ASSIGNED TASK:
Between the line containing "네이티브 앱을 구축하는" and the line containing "오늘날에는 다양한 오픈" lies a run of lines; give that run again exactly, with both of those lines, and nothing else from the entries below.

(Beginning of RECORDED DATA)

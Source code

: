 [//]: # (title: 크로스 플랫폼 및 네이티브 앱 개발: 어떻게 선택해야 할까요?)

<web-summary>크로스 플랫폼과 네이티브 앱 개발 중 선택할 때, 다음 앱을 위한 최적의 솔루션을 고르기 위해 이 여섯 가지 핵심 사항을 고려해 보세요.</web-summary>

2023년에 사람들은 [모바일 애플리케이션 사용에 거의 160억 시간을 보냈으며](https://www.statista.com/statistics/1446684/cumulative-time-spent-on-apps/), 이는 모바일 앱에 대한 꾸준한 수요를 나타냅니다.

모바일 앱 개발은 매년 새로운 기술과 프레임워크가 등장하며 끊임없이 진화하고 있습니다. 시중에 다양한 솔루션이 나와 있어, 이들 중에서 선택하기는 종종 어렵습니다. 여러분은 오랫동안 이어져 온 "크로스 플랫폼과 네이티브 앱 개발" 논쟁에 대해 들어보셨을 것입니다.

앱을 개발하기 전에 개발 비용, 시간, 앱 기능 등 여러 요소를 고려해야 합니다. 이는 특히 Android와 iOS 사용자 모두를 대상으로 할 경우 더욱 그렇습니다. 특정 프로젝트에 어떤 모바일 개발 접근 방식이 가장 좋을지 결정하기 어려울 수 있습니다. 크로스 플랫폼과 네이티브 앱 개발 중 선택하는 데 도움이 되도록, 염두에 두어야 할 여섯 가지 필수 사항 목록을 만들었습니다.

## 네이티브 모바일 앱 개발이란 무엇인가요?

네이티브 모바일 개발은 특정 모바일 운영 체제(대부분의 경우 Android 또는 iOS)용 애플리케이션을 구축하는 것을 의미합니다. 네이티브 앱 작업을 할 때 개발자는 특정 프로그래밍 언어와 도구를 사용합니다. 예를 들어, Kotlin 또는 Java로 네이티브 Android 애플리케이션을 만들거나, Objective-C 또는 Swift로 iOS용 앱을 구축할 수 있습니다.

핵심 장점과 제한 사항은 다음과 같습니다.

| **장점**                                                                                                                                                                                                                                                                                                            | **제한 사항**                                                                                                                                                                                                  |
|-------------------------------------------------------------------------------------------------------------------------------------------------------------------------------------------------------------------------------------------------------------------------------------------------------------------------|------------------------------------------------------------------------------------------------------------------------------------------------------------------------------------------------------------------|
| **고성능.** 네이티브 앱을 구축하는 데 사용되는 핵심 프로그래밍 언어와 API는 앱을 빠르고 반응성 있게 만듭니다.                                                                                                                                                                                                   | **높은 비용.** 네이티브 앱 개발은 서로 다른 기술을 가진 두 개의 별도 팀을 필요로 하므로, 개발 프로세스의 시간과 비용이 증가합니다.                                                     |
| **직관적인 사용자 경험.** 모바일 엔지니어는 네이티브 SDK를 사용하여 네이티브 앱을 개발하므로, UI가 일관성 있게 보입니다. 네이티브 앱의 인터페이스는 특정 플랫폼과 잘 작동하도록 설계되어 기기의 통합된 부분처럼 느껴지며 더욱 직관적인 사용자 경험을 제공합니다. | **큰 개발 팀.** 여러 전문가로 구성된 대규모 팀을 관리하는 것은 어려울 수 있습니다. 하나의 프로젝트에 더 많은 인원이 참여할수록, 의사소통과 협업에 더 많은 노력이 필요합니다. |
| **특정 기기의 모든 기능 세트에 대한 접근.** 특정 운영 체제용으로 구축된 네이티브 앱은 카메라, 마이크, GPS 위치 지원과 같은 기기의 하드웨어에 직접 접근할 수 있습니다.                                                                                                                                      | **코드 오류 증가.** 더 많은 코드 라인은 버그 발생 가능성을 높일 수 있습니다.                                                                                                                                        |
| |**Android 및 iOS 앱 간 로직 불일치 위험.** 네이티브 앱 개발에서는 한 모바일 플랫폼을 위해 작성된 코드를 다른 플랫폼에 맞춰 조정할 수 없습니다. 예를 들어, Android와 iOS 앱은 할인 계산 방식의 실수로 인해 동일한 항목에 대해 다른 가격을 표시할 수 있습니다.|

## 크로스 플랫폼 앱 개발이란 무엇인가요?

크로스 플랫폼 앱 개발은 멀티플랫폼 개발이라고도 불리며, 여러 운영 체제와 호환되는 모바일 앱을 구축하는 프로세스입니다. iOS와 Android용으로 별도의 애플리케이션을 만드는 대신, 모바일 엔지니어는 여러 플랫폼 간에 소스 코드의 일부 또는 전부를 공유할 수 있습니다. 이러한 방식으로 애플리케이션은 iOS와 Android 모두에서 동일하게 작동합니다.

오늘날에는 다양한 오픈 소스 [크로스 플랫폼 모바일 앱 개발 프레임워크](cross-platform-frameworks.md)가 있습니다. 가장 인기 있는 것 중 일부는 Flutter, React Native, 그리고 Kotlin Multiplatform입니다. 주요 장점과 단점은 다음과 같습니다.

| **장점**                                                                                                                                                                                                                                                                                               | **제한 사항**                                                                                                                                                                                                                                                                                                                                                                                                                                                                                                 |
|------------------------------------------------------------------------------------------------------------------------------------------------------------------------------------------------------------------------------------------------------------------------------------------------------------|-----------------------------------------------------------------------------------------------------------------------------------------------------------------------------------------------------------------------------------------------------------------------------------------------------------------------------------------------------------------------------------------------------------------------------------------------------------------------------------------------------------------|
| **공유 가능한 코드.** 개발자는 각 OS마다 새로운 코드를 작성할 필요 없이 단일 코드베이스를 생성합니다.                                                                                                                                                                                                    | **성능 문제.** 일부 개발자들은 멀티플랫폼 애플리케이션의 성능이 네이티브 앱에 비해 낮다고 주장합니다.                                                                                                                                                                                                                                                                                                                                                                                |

(End of RECORDED DATA)

TASK RESULT:
| **고성능.** 네이티브 앱을 구축하는 데 사용되는 핵심 프로그래밍 언어와 API는 앱을 빠르고 반응성 있게 만듭니다.                                                                                                                                                                                                   | **높은 비용.** 네이티브 앱 개발은 서로 다른 기술을 가진 두 개의 별도 팀을 필요로 하므로, 개발 프로세스의 시간과 비용이 증가합니다.                                                     |
| **직관적인 사용자 경험.** 모바일 엔지니어는 네이티브 SDK를 사용하여 네이티브 앱을 개발하므로, UI가 일관성 있게 보입니다. 네이티브 앱의 인터페이스는 특정 플랫폼과 잘 작동하도록 설계되어 기기의 통합된 부분처럼 느껴지며 더욱 직관적인 사용자 경험을 제공합니다. | **큰 개발 팀.** 여러 전문가로 구성된 대규모 팀을 관리하는 것은 어려울 수 있습니다. 하나의 프로젝트에 더 많은 인원이 참여할수록, 의사소통과 협업에 더 많은 노력이 필요합니다. |
| **특정 기기의 모든 기능 세트에 대한 접근.** 특정 운영 체제용으로 구축된 네이티브 앱은 카메라, 마이크, GPS 위치 지원과 같은 기기의 하드웨어에 직접 접근할 수 있습니다.                                                                                                                                      | **코드 오류 증가.** 더 많은 코드 라인은 버그 발생 가능성을 높일 수 있습니다.                                                                                                                                        |
| |**Android 및 iOS 앱 간 로직 불일치 위험.** 네이티브 앱 개발에서는 한 모바일 플랫폼을 위해 작성된 코드를 다른 플랫폼에 맞춰 조정할 수 없습니다. 예를 들어, Android와 iOS 앱은 할인 계산 방식의 실수로 인해 동일한 항목에 대해 다른 가격을 표시할 수 있습니다.|

## 크로스 플랫폼 앱 개발이란 무엇인가요?

크로스 플랫폼 앱 개발은 멀티플랫폼 개발이라고도 불리며, 여러 운영 체제와 호환되는 모바일 앱을 구축하는 프로세스입니다. iOS와 Android용으로 별도의 애플리케이션을 만드는 대신, 모바일 엔지니어는 여러 플랫폼 간에 소스 코드의 일부 또는 전부를 공유할 수 있습니다. 이러한 방식으로 애플리케이션은 iOS와 Android 모두에서 동일하게 작동합니다.

오늘날에는 다양한 오픈 소스 [크로스 플랫폼 모바일 앱 개발 프레임워크](cross-platform-frameworks.md)가 있습니다. 가장 인기 있는 것 중 일부는 Flutter, React Native, 그리고 Kotlin Multiplatform입니다. 주요 장점과 단점은 다음과 같습니다.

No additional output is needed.